Dear Haiku,
Do you remember how I used to write you everyday like this? Great old times, is it not? Lately, I have enjoyed getting back to me... but at the same time it is very bittersweet. You can't simply go back and have things be as they used to. You can't expect other people not to change and to grow while you grow and change. I see that now. I feel.... a lot of what tender and deep friendships I have with people are slowly slipping away.
Out of my grasp, and into yesteryear. They are no longer the little school children I used to exchange trading cards and drawings with. Or the gamers who would spend countless hours playing videogames with. No no.... They are mothers, husbands, wives, lovers, fathers now. These are all such beautiful things, I just wish I could be apart of that and know them now as they are. I bet they are such fascinating people! Living their most beautiful dream.
I guess I am a sentimental dreamer.... wishing I could always keep them as my most cherished friends and confidants... but things change... people change... ideals are forever changing... and so have I. I too have changed. Still.. there is a space inside of my heart that aches for our happy times....the laughter, the tears, even sometimes the playful banter. I miss their warmth, and their love. But all things come to an end, don't they?

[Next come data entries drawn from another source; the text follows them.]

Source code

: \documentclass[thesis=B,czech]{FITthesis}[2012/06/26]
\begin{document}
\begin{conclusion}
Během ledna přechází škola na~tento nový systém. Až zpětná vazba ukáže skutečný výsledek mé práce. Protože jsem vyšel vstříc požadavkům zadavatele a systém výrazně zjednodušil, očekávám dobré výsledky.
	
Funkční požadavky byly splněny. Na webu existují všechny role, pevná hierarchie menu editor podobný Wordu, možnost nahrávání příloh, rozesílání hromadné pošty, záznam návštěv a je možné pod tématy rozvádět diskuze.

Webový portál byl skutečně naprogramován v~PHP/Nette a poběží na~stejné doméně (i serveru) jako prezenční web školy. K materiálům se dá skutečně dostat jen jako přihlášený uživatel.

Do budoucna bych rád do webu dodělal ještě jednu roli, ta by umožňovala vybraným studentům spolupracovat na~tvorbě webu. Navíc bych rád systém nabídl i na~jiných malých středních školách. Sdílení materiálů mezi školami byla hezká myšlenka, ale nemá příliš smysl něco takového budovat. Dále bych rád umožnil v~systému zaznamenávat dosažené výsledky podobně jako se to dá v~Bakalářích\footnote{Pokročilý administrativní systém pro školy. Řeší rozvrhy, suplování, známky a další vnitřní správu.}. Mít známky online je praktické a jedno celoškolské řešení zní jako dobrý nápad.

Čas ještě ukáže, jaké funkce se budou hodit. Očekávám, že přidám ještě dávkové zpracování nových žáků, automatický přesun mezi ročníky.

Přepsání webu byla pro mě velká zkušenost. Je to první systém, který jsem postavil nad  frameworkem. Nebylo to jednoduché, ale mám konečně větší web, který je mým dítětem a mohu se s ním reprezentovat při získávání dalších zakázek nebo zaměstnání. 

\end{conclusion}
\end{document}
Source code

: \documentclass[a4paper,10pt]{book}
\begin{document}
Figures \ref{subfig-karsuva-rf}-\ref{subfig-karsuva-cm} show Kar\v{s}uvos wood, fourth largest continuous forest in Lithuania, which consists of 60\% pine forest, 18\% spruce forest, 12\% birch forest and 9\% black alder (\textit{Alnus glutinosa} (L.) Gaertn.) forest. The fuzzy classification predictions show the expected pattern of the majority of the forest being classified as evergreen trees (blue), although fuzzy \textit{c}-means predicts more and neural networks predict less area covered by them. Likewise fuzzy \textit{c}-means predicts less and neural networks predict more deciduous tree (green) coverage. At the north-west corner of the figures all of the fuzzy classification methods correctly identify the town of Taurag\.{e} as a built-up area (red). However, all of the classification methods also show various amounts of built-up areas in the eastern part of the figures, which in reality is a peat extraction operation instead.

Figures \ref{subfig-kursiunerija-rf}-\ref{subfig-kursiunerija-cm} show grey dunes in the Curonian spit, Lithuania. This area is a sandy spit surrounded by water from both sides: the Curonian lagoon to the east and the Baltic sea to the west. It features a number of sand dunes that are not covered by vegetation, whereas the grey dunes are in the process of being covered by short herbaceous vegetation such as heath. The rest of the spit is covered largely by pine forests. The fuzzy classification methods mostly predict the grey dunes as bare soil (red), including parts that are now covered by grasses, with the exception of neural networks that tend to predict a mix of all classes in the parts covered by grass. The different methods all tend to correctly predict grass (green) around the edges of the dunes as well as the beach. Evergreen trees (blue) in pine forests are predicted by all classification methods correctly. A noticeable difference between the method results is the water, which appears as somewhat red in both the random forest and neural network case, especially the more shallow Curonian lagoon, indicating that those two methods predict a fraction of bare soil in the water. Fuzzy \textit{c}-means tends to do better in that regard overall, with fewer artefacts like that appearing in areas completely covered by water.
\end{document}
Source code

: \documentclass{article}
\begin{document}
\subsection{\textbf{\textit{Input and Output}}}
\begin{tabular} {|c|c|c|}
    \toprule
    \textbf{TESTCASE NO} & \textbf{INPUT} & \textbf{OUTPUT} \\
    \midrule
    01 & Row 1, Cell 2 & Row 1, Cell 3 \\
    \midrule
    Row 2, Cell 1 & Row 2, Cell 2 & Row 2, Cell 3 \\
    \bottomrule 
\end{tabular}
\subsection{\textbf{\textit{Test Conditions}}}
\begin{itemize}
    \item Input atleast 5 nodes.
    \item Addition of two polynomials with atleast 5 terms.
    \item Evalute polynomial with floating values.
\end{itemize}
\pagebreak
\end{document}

Someone once told me.. that people are put in your life for a reason, some for a season, and then there are those for a lifetime. The Reason: To teach you something. Or to help you through an issue. Once the lesson has been taught, the relationship no longer lasts... or once you've been helped with the issue.....you both will part ways.... you never know how... but it does. It's nobody's fault... they just served their purpose. The Season: This relationship lasts longer than a full moon phase.. and carries over for a very long time... you share all kinds of wonderful and amazing experiences.... but then...you go your separate ways. It doesn't have to be traumatic... just gradually... you lose touch. They were there for you to share in that moment.... and that moment has passed. The Lifetime: The relationships that are meant to last a lifetime... are the ones you hold onto and NEVER let go. These people have been with you through thick and thin... no matter how old the friendship, it gets better with age like a fine wine. You two are deeply connected.. you feel the sense of oneness even if you both live far away.... no matter what happens... that person always finds a way to get back to you... and they are there for you..come what may. A friendship like that.. is very hard to find.. and when you do.. don't mess it up!!!
There are lifetime friendships I wish I had held onto... but I didn't realize what I had until it was already gone. Back then I didn't know how to feel or how to love and I didn't know how to even truly love myself. If ever I could meet these people once again... I would tell them how sorry I am... and I would hope they could forgive me for being so blind to what I had....I would love to tell them, how much they mean to me...how much I love them, and how I am so thankful and blessed to have ever known such angels. I would hug them ever so tight and even after the embrace... that love I feel... I would hold onto for dear life.
My sincerest wish... is that they are happy wherever they may be... whoever they are... whoever they're with or not with. I pray they are healthy and hopeful...swallowing more sugar than sorrow. I wish them luck.. and lots of love. I shall miss them all so very much. I thank them for the beautiful memories. Apart of loving someone is letting them go, right? So now... it's my time to let them go.For the person or persons who read my journal... I ask you... what do you gain from reading Haiku? Can the lessons I've learned help you to make wiser decisions? Is this all entertainment for you? Really understand what I am writing.. understand the tender sincerity of my message. Be kind to the ones who are kind to you. Don't abuse their kindness and their trust. Once it's gone.. it's gone. Trust is like a piece of china. Once it's broken, you may be able to piece it back together.. but it will never truly be the same. If there is someone you love...be it romantic or otherwise.. let them know. Show them. Don't stop showing them. That lifetime friend.. comes around only in one lifetime...Be good to them. And if it isn't meant to be so... love them enough to let them go. Well Haiku, I've still got you! You my friend... are a friend for a lifetime.